Work order:
Output range, inclusive: from the line containing "### Player Experience Features" to the line containing "sources are disabled". Restate those lines from the data below word for word and only those.

*** Supplied material ***

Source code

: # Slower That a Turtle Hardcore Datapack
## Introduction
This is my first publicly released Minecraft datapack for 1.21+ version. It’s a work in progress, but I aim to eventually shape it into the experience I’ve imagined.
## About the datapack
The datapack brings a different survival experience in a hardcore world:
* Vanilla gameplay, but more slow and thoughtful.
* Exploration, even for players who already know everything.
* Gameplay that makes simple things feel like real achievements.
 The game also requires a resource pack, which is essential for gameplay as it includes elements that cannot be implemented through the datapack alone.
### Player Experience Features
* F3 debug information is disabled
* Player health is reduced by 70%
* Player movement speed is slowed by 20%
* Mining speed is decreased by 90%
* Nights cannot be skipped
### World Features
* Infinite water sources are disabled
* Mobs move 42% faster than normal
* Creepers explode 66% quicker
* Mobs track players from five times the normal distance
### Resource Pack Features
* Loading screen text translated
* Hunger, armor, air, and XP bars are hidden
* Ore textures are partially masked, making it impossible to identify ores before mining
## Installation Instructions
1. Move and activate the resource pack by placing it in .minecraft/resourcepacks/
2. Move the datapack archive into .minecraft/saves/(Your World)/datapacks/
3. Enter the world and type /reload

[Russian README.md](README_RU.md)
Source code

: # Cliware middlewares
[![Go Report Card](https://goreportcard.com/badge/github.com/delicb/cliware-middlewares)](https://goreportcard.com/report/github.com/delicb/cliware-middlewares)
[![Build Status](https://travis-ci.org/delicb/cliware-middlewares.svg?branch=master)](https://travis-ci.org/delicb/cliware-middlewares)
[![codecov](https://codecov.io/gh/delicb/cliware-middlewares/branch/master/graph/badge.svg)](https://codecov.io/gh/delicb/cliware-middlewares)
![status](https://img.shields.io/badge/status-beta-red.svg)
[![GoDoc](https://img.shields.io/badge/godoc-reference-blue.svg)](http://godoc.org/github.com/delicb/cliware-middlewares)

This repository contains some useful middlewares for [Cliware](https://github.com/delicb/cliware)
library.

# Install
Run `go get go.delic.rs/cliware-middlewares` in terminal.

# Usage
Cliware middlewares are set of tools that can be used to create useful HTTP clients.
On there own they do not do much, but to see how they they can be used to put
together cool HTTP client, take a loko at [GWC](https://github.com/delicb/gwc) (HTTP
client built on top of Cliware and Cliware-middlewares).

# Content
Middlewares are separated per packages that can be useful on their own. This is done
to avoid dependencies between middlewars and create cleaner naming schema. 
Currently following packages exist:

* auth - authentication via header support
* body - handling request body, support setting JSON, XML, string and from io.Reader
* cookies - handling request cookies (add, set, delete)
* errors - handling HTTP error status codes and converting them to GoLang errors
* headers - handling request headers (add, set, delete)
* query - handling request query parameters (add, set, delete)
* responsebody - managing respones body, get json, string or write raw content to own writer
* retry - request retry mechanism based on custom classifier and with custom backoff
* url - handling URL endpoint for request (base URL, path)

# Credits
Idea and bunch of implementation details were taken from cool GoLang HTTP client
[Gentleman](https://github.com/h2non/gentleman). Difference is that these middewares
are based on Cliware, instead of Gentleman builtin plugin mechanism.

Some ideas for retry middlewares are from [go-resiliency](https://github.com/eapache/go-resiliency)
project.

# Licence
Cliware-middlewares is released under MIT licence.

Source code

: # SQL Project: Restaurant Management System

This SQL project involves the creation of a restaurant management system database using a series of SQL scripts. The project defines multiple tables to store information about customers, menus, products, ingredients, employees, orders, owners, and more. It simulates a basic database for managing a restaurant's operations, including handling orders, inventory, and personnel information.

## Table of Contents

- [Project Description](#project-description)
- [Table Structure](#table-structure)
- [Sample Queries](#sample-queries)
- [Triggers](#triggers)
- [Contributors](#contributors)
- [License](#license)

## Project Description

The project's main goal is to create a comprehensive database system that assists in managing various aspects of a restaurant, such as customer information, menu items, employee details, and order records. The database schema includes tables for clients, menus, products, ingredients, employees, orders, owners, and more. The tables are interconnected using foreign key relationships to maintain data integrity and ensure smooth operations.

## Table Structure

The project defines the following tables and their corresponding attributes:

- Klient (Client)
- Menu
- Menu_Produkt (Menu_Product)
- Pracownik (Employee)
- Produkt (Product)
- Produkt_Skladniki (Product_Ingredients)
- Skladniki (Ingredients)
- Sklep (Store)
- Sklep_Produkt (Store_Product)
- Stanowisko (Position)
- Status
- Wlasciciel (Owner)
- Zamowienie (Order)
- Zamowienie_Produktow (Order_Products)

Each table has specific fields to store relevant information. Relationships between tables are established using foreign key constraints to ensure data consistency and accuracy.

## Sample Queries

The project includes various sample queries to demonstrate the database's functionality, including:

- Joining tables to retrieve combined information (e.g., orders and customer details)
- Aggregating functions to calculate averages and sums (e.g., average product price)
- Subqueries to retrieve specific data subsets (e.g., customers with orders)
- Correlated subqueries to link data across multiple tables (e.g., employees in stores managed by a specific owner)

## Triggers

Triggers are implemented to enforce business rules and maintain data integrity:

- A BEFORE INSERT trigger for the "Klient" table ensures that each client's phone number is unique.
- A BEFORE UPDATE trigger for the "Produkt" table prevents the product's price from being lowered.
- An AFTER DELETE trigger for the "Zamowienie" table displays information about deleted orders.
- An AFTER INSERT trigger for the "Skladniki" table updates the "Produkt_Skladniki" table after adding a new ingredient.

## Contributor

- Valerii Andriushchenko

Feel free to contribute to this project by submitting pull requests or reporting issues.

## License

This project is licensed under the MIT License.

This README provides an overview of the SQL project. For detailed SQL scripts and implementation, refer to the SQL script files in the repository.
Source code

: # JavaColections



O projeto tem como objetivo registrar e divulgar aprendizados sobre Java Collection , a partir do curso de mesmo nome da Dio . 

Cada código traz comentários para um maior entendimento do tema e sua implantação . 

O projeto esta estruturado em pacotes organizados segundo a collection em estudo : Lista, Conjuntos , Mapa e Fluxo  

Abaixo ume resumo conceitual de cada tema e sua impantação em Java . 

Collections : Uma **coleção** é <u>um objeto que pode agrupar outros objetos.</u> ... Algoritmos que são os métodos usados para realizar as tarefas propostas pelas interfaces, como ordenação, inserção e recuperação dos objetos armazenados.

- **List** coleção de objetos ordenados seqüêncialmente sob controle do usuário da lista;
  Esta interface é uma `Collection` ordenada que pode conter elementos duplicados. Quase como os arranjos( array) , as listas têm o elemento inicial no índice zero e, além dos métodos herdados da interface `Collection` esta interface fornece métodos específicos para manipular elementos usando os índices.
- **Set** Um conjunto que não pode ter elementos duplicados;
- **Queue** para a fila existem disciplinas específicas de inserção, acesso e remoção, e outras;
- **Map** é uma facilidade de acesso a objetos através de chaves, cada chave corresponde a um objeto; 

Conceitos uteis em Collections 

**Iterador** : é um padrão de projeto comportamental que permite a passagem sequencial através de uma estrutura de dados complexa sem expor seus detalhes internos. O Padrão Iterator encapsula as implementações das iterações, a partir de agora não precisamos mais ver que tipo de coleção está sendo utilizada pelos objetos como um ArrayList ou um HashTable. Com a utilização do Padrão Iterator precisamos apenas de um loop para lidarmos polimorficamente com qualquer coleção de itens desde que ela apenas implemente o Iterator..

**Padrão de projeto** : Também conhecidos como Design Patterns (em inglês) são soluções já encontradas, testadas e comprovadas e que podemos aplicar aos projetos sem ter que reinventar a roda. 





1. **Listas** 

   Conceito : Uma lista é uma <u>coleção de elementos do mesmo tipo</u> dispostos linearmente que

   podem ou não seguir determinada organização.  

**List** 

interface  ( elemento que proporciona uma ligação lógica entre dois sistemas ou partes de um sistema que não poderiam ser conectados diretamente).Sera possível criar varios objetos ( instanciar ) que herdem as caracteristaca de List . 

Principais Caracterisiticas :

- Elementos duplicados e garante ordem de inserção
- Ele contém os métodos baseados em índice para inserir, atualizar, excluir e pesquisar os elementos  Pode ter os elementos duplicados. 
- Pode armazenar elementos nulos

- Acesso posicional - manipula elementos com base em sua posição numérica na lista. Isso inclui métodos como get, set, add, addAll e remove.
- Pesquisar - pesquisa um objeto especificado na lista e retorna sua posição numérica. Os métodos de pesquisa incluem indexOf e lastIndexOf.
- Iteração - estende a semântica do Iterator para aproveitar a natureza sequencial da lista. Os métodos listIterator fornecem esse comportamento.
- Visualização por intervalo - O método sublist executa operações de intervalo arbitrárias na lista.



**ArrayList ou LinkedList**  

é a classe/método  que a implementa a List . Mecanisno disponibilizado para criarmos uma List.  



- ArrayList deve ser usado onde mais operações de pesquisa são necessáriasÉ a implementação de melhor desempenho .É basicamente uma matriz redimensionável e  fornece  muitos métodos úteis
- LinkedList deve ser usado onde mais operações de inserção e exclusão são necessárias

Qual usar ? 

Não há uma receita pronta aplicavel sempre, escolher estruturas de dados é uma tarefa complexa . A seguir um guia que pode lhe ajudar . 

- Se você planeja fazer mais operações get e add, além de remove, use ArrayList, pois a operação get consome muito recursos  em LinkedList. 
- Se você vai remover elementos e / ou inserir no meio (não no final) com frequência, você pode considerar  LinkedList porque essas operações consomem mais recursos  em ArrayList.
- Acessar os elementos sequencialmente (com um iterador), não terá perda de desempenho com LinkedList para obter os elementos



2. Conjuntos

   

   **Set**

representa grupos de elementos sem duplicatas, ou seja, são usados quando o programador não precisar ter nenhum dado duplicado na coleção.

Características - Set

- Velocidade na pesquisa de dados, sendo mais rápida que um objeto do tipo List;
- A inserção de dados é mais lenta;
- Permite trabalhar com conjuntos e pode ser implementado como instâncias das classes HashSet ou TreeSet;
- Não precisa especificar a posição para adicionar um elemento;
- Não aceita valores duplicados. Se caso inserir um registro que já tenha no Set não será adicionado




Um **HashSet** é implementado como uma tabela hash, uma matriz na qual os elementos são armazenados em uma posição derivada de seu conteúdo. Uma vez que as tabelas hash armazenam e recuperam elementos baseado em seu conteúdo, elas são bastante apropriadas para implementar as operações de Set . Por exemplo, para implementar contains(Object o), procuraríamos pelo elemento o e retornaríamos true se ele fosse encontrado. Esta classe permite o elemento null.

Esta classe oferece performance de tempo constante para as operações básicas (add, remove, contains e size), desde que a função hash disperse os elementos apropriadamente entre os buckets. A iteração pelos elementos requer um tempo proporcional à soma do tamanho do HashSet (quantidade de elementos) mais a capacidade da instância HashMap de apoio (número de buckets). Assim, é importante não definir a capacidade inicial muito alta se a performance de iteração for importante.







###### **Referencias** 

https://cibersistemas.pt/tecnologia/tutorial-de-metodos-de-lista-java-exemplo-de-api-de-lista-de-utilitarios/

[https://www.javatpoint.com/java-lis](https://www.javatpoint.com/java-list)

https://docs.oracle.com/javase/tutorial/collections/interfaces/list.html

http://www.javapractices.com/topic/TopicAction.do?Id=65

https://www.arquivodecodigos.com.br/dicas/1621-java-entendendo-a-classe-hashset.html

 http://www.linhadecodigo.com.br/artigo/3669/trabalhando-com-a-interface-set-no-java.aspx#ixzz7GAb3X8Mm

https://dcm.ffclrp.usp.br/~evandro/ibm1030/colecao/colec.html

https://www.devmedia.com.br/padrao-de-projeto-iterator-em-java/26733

*** End of Supplied material ***

Response:
### Player Experience Features
* F3 debug information is disabled
* Player health is reduced by 70%
* Player movement speed is slowed by 20%
* Mining speed is decreased by 90%
* Nights cannot be skipped
### World Features
* Infinite water sources are disabled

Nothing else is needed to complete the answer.